On the 2nd of July the first Palio of the year takes place, dedicated to the Madonna of Provenzano.

It’s free to attend the Palio in Piazza del Campo (standing room only), but you must get in line well ahead of time to enter the piazza (remember to take a water bottle!). Seating is also available (on the bleachers, known as palchi), at least in theory: tickets can be impossible to find. Even if you don’t want to go into the piazza to watch the Palio live, we recommend the experience of going to Siena and watching it on TV over a cold drink in a local café, then participating in the celebrations when the race is over. You’ll be amazed to see how the members of the winning contrada parade about town, singing and beating their drums!

At Palio time the whole city is transformed and takes on a surreal atmosphere: the timing of life in the town is determined by the trial runs of the Palio and the celebrations in the various contrade all over the city centre.

Some useful information about how the Palio works:

10 contradas (drawn by lots out of the 17 districts into which the city of Siena is divided) compete in a run a breath-taking horse race to win the longed-for prize, the banner known as the Palio, which the people of Siena have affectionately nicknamed il cencio: the rag!

The race itself, known as the carriera, lasts a minute and a half: that’s how long it takes the horses to run three times around the perimeter of the piazza. The jockeys ride bareback, without a saddle, and frequently fall off as the horse gallops around a sharp corner at full speed. But a horse without a jockey (referred to as scosso) is perfectly eligible to win the race!

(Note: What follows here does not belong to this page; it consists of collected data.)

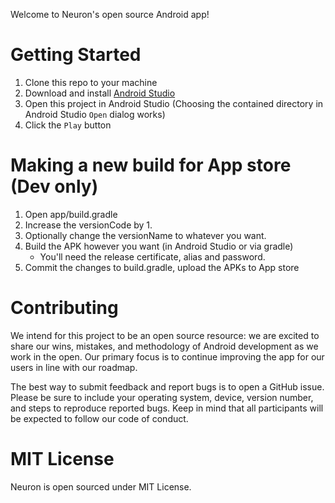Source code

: 
Welcome to Neuron's open source Android app!

Getting Started
===============

1. Clone this repo to your machine
2. Download and install [Android Studio](https://developer.android.com/studio/index.html)
3. Open this project in Android Studio (Choosing the contained directory in Android Studio `Open` dialog works)
4. Click the `Play` button

Making a new build for App store (Dev only)
============================================

1. Open app/build.gradle
2. Increase the versionCode by 1.
3. Optionally change the versionName to whatever you want.
4. Build the APK however you want (in Android Studio or via gradle)
    - You'll need the release certificate, alias and password.
5. Commit the changes to build.gradle, upload the APKs to App store

Contributing
============================================

We intend for this project to be an open source resource: we are excited to
share our wins, mistakes, and methodology of Android development as we work
in the open. Our primary focus is to continue improving the app for our users in
line with our roadmap.

The best way to submit feedback and report bugs is to open a GitHub issue.
Please be sure to include your operating system, device, version number, and
steps to reproduce reported bugs. Keep in mind that all participants will be
expected to follow our code of conduct.

MIT License
============================================
Neuron is open sourced under MIT License.
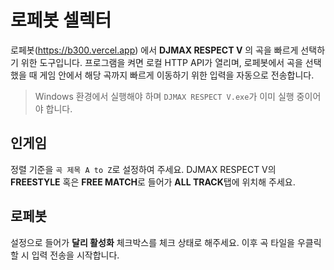 # 로페봇 셀렉터

로페봇(https://b300.vercel.app) 에서 **DJMAX RESPECT V** 의 곡을 빠르게 선택하기 위한 도구입니다. 프로그램을 켜면 로컬 HTTP API가 열리며, 로페봇에서 곡을 선택했을 때 게임 안에서 해당 곡까지 빠르게 이동하기 위한 입력을 자동으로 전송합니다.

>  Windows 환경에서 실행해야 하며 `DJMAX RESPECT V.exe`가 이미 실행 중이어야 합니다.

## 인게임

정렬 기준을 `곡 제목 A to Z`로 설정하여 주세요.
DJMAX RESPECT V의 **FREESTYLE** 혹은 **FREE MATCH**로 들어가 **ALL TRACK**탭에 위치해 주세요.


## 로페봇

설정으로 들어가 **달리 활성화** 체크박스를 체크 상태로 해주세요.
이후 곡 타일을 우클릭 할 시 입력 전송을 시작합니다.

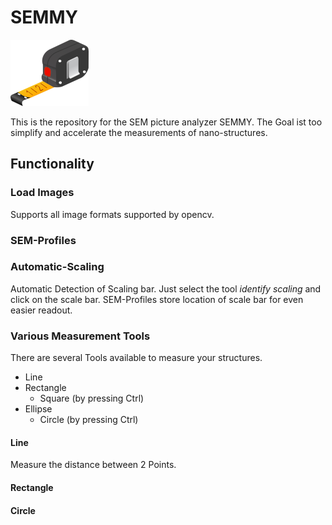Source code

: # SEMMY

![Semmy_Logo](img/logo/tape_measure_125.png)

This is the repository for the SEM picture analyzer SEMMY. The Goal ist too simplify and accelerate the measurements of nano-structures.

## Functionality

### Load Images
Supports all image formats supported by opencv.

### SEM-Profiles

### Automatic-Scaling
Automatic Detection of Scaling bar. Just select the tool *identify scaling* and click on the scale bar. 
SEM-Profiles store location of scale bar for even easier readout.

### Various Measurement Tools
There are several Tools available to measure your structures.

- Line
- Rectangle
    - Square (by pressing Ctrl)
- Ellipse
    - Circle (by pressing Ctrl)

#### Line
Measure the distance between 2 Points.

#### Rectangle

#### Circle

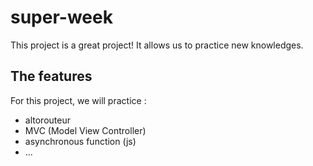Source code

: # super-week

This project is a great project!
It allows us to practice new knowledges.

## The features

For this project, we will practice :

- altorouteur
- MVC (Model View Controller)
- asynchronous function (js)
- ...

Perhaps the most exciting moment is when the order of the horses is called out at the starting line, between the ropes called canapi: if horses from rival contrade are side by side, it may take hours before the race actually starts, as the jockeys vie for the most favourable position.
The Palio is about more than just the race, though: in the hours that precede it, the contrade parading about the city in historic costumes will take you back in time.